Pour la première fois, l’Union européenne importe plus de véhicules et de pièces automobiles de Chine qu’elle n’en exporte vers ce marché. Selon une analyse publiée le 20 mars 2026 par le cabinet de conseil EY, les exportations européennes vers la Chine ont chuté de 34 % en 2025, à 16 milliards d’euros, tandis que les importations en provenance de Chine ont progressé de 8 % pour atteindre 22 milliards d’euros.
Quand l’Europe dictait ses conditions à Pékin
Pendant deux décennies, la Chine constituait l’eldorado des constructeurs européens. Les marques allemandes en particulier y écoulaient leurs berlines et SUV premium dans un pays qui ne disposait d’aucun constructeur compétitif à l’international. En 2021, l’UE fournissait encore plus de la moitié des importations automobiles chinoises en valeur. Volkswagen, Mercedes-Benz et BMW y réalisaient une part substantielle de leurs bénéfices mondiaux, au point que le marché chinois conditionnait leurs stratégies industrielles globales. Ce rapport de force s’est retourné à une vitesse que peu d’analystes avaient anticipée : depuis le pic de 2022, les exportations européennes vers la Chine ont été divisées par deux, passant de 30 milliards à 13,6 milliards d’euros.

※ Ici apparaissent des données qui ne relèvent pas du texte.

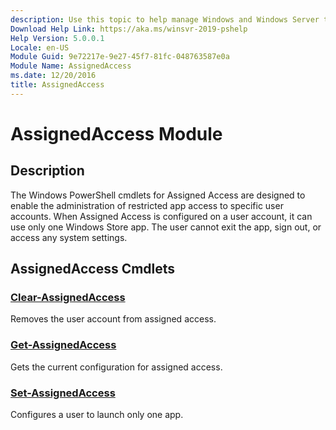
 ```yaml
---
description: Use this topic to help manage Windows and Windows Server technologies with Windows PowerShell.
Download Help Link: https://aka.ms/winsvr-2019-pshelp
Help Version: 5.0.0.1
Locale: en-US
Module Guid: 9e72217e-9e27-45f7-81fc-048763587e0a
Module Name: AssignedAccess
ms.date: 12/20/2016
title: AssignedAccess
---
```


# AssignedAccess Module
## Description
The Windows PowerShell cmdlets for Assigned Access are designed to enable the administration of restricted app access to specific user accounts. When Assigned Access is configured on a user account, it can use only one Windows Store app. The user cannot exit the app, sign out, or access any system settings.

## AssignedAccess Cmdlets
### [Clear-AssignedAccess](./Clear-AssignedAccess.md)
Removes the user account from assigned access.

### [Get-AssignedAccess](./Get-AssignedAccess.md)
Gets the current configuration for assigned access.

### [Set-AssignedAccess](./Set-AssignedAccess.md)
Configures a user to launch only one app.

Un déficit commercial inédit en quelques années
Le basculement n’est pas le fruit d’un choc ponctuel. EY identifie une combinaison de facteurs structurels : montée en puissance des constructeurs chinois sur les véhicules électriques, ralentissement de la demande locale en Chine, pression tarifaire et environnement économique dégradé en Europe. Les pièces détachées et batteries pour véhicules électriques, dominées par les fournisseurs chinois, pèsent significativement dans la balance des importations.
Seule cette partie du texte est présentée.